Down With fcmp: Conditional Moves For Branchless Math

Although it’s often considered one of the dustier branches of C++, the ?: ternary operator can sometimes compile to code that actually runs much faster than the equivalent if/else. Some compilers translate it directly to a hardware operation called a conditional move which allows the compiler to select between two values without having to perform any comparison or branch operations. As I’ll show below, in some cases, particularly where floating point numbers are involved, this can result in really significant performance gains.

The Slow Tree Is Full Of Branches

In opcode parlance, any instruction that causes the CPU to skip from one instruction to another is called a branch. If the jump occurs based on some condition being met, like in an if ( x == y ) { doSomething() ; } block, it’s called a conditional branch: in this case, the program branches to either run doSomething() or not depending on the result of a “compare x to y” operation.

For various reasons, a branch instruction can be pretty slow to execute. The important one here is that modern CPUs process their instructions in many steps along a pipeline. Like parts moving along a conveyor belt in a factory, a CPU have as many as eighty program instructions in flight at once, each of them being processed a little bit more at each of the eighty steps along the assembly line until it is finished and the final results written back to memory.

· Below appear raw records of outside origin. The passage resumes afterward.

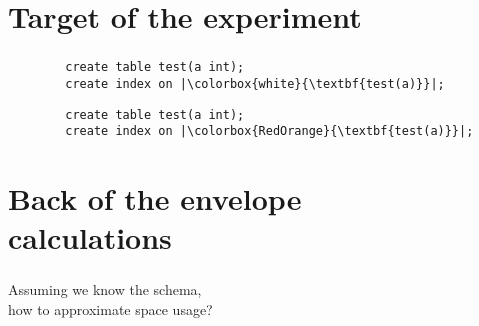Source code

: \documentclass[usenames,dvipsnames, 18pt, compress, aspectratio=169]{beamer}
\begin{document}
\section{Target of the experiment}

\begin{frame}[fragile]{}
    \frametitle{}

    \begin{overprint}[\textwidth]
        \begin{verbatim}
        create table test(a int);
        create index on |\colorbox{white}{\textbf{test(a)}}|;
        \end{verbatim}

        \begin{verbatim}
        create table test(a int);
        create index on |\colorbox{RedOrange}{\textbf{test(a)}}|;
        \end{verbatim}
    \end{overprint}

\end{frame}

\section{Back of the envelope\\ calculations}





\begin{frame}[fragile]{}
    \frametitle{}

    Assuming we know the schema,\\
    how to approximate space usage?
\end{frame}
\end{document}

When a conditional branch instruction executes, the CPU can’t know which instructions are supposed to come after the branch on the assembly line. Usually instructions are executed in sequence, so that opcode #1000 is followed by #1001 and that by #1002 and so on, but if #1002 turns out to be a branch to instruction #2000, then any work the processor might have done on instructions #1003-#1010 at earlier stages in the pipeline has to be thrown away. Modern CPUs and compilers have gotten quite good at mitigating this effect through branch prediction but in some cases, particularly involving floating-point numbers, branch prediction may be impossible in a way that causes the entire assembly line to be cleared out and restarted.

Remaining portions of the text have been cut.